Your task. Copy out all lines bearing the word "logs" from the listing below.

Material to process.

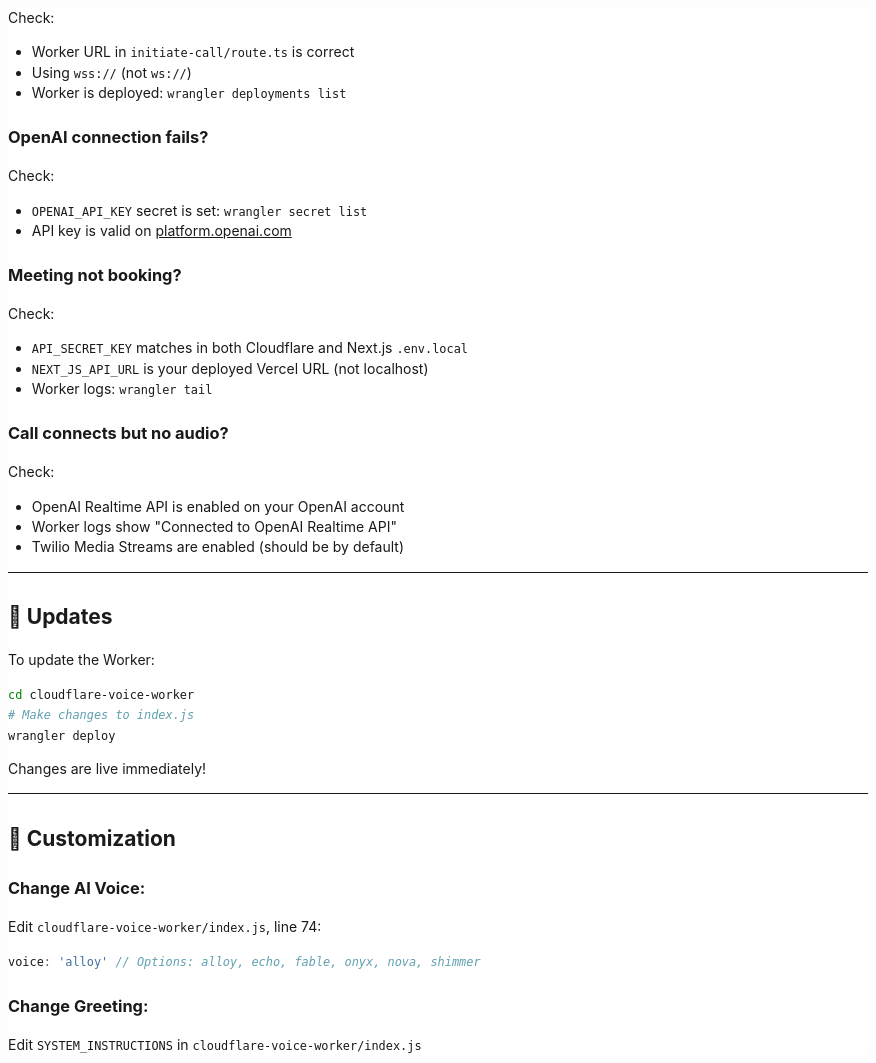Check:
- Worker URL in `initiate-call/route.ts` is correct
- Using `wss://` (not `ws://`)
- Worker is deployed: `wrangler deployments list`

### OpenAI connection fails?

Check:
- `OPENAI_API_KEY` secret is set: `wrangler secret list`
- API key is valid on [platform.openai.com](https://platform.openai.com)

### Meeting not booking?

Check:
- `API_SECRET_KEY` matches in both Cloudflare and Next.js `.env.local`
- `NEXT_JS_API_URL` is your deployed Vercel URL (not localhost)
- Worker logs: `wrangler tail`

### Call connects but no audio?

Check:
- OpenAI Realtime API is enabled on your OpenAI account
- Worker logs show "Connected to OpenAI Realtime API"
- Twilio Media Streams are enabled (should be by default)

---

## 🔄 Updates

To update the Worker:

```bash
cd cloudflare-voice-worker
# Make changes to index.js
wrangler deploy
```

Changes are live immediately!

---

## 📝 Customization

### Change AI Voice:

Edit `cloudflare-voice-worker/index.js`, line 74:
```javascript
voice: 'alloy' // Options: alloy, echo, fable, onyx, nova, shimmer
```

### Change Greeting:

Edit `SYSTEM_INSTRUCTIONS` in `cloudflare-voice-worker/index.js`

==

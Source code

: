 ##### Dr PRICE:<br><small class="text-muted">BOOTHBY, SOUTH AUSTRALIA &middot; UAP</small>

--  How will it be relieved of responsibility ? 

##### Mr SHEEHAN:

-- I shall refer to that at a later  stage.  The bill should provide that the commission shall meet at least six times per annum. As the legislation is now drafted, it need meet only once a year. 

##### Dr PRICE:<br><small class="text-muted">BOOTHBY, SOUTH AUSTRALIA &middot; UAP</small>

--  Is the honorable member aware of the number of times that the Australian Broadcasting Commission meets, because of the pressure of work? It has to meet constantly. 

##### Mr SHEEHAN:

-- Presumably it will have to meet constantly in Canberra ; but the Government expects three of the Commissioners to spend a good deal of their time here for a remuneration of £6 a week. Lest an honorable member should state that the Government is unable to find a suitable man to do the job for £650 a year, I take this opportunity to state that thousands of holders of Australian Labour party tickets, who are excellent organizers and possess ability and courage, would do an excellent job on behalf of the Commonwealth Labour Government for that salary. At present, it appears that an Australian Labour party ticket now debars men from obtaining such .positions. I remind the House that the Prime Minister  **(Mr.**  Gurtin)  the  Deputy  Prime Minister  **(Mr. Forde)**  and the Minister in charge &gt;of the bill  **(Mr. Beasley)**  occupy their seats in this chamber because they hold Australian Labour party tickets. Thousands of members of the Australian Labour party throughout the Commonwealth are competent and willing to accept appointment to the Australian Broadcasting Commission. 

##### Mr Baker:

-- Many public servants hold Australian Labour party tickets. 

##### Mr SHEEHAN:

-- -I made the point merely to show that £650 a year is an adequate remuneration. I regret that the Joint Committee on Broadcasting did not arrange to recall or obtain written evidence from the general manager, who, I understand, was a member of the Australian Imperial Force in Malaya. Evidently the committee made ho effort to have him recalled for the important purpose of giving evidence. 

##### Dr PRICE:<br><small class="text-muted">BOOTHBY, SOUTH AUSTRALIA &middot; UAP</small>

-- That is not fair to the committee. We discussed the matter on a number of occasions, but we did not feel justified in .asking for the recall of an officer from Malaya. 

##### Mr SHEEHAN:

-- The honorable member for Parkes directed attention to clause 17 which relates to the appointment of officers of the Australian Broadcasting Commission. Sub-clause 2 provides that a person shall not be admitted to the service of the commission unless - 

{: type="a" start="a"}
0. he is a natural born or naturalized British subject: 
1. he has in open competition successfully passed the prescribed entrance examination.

Response area.
- Worker logs: `wrangler tail`
- Worker logs show "Connected to OpenAI Realtime API"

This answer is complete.